While investigating facts about Smallpox Vaccine Scar and Smallpox Vaccine History, I found out little known, but curios details like:

Smallpox eradication by vaccination campaign lead by late Dr Henderon saved more lives to date than we had lost in all wars combined

how smallpox vaccine was discovered?

During the American Revolutionary War, despite opposition from the Continental Congress, George Washington ordered the vaccination of 40,000 soldiers from smallpox, reducing the infection rate from 17% to 1%

What is the smallpox vaccine?

In my opinion, it is useful to put together a list of the most interesting details from trusted sources that I've come across answering what age did they give smallpox vaccine. Here are 37 of the best facts about Smallpox Vaccine Side Effects and Smallpox Vaccine Name I managed to collect.
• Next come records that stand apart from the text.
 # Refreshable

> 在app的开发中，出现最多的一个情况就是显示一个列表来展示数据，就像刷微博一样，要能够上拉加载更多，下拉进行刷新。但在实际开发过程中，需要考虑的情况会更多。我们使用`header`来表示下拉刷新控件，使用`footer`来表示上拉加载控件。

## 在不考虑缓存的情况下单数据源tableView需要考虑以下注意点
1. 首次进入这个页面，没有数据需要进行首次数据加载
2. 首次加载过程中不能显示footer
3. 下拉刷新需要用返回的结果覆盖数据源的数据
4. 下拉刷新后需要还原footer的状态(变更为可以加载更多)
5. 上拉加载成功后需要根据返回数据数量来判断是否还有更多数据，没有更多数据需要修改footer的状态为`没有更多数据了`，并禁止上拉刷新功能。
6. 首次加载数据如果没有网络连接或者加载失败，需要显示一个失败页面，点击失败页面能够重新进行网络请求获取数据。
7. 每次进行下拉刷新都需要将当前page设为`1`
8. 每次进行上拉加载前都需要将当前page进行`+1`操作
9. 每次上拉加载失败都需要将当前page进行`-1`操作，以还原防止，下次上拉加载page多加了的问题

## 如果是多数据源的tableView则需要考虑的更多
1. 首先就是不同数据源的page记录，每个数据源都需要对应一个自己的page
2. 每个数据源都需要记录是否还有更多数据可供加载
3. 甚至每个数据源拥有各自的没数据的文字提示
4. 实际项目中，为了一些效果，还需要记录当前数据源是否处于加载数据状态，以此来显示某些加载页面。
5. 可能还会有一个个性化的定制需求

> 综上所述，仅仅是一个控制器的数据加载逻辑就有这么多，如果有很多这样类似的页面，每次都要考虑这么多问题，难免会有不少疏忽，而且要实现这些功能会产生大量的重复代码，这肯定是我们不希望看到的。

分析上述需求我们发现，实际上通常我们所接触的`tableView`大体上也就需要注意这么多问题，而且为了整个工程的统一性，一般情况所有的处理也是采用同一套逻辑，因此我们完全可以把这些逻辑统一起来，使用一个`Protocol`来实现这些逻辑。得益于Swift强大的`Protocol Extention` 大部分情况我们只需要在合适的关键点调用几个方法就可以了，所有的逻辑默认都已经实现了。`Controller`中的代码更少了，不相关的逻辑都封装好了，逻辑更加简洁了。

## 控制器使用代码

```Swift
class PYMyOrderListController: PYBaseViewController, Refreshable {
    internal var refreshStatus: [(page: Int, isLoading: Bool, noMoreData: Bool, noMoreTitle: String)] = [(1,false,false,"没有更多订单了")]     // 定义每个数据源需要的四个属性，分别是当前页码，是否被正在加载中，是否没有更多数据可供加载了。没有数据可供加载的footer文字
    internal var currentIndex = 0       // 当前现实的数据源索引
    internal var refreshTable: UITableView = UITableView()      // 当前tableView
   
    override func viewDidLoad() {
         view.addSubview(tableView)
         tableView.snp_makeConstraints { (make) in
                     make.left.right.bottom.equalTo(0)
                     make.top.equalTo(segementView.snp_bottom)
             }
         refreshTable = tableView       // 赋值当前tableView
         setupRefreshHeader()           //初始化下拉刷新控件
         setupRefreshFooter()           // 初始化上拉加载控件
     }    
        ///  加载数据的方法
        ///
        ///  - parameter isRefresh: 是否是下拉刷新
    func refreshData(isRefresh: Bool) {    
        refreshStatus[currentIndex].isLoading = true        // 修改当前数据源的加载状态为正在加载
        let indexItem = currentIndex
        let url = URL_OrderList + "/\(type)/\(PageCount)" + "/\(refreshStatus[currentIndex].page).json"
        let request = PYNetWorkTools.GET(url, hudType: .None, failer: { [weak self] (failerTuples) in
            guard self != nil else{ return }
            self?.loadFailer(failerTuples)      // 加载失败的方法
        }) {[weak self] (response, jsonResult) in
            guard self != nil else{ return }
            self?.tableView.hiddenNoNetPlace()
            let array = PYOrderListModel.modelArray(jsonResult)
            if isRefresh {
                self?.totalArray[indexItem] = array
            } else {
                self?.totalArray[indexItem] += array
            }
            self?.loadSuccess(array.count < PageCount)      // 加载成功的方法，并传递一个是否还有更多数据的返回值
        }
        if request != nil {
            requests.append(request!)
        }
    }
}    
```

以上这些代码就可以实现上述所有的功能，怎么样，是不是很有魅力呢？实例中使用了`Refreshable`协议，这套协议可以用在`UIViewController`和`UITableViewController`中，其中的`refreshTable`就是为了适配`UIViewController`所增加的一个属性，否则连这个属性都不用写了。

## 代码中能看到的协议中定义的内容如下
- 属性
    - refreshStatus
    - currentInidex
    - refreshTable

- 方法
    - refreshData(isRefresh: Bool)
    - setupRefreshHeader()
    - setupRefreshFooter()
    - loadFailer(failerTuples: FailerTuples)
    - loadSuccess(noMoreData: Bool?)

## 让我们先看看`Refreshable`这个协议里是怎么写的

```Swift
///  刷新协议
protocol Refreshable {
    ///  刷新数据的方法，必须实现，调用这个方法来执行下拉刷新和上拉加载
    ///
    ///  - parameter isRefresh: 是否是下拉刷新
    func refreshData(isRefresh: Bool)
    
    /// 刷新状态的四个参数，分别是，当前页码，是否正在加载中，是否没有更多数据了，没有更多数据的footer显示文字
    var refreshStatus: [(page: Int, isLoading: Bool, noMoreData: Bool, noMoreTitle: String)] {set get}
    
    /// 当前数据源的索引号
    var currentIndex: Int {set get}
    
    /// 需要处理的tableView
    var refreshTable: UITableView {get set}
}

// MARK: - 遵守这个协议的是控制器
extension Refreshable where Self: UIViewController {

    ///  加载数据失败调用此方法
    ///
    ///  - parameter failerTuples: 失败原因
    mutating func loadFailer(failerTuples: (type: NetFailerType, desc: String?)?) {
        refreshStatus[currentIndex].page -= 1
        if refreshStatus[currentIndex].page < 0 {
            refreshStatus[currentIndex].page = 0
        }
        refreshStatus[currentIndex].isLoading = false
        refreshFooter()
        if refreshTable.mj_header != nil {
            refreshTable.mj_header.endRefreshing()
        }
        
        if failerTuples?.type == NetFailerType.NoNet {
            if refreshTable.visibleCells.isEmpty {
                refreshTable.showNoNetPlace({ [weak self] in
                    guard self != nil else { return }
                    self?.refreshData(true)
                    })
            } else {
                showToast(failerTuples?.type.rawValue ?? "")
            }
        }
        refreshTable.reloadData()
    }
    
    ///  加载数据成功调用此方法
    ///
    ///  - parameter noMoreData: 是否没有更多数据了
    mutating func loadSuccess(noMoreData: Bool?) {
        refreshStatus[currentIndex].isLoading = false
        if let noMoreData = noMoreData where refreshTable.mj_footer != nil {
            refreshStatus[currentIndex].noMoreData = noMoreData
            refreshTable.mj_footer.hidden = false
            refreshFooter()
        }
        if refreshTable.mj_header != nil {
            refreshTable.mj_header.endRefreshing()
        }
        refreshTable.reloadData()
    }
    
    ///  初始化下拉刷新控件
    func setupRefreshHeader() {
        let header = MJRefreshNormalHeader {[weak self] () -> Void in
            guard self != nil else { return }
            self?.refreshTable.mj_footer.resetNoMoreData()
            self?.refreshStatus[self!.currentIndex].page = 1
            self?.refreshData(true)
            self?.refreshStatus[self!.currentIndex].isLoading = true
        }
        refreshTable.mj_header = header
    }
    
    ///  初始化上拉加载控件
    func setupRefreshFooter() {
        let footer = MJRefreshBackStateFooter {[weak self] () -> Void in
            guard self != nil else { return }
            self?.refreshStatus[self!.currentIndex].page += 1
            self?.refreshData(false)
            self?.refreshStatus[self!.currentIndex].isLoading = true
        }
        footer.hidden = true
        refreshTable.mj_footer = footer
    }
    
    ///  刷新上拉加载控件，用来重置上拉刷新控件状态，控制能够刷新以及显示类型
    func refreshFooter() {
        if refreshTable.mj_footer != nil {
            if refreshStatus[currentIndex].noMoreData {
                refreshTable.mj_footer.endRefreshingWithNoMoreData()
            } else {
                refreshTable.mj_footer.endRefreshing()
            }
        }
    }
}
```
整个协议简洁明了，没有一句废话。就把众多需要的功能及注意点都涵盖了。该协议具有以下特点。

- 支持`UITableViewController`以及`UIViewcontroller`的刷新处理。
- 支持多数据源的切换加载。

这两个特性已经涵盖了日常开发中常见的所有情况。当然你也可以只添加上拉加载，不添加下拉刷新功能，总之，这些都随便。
at what age was smallpox vaccine given?

  1. The word vaccine comes from the Latin root "vacca," meaning cow. This is due to the discovery that smallpox could be prevented by inoculating patients with the much less severe cowpox virus.

  2. The last person to be infected with naturally occurring smallpox died of malaria while vaccinating people against polio.

  3. No vaccine has been developed for monkeypox virus but in the past the use of smallpox vaccination has proven to be effective.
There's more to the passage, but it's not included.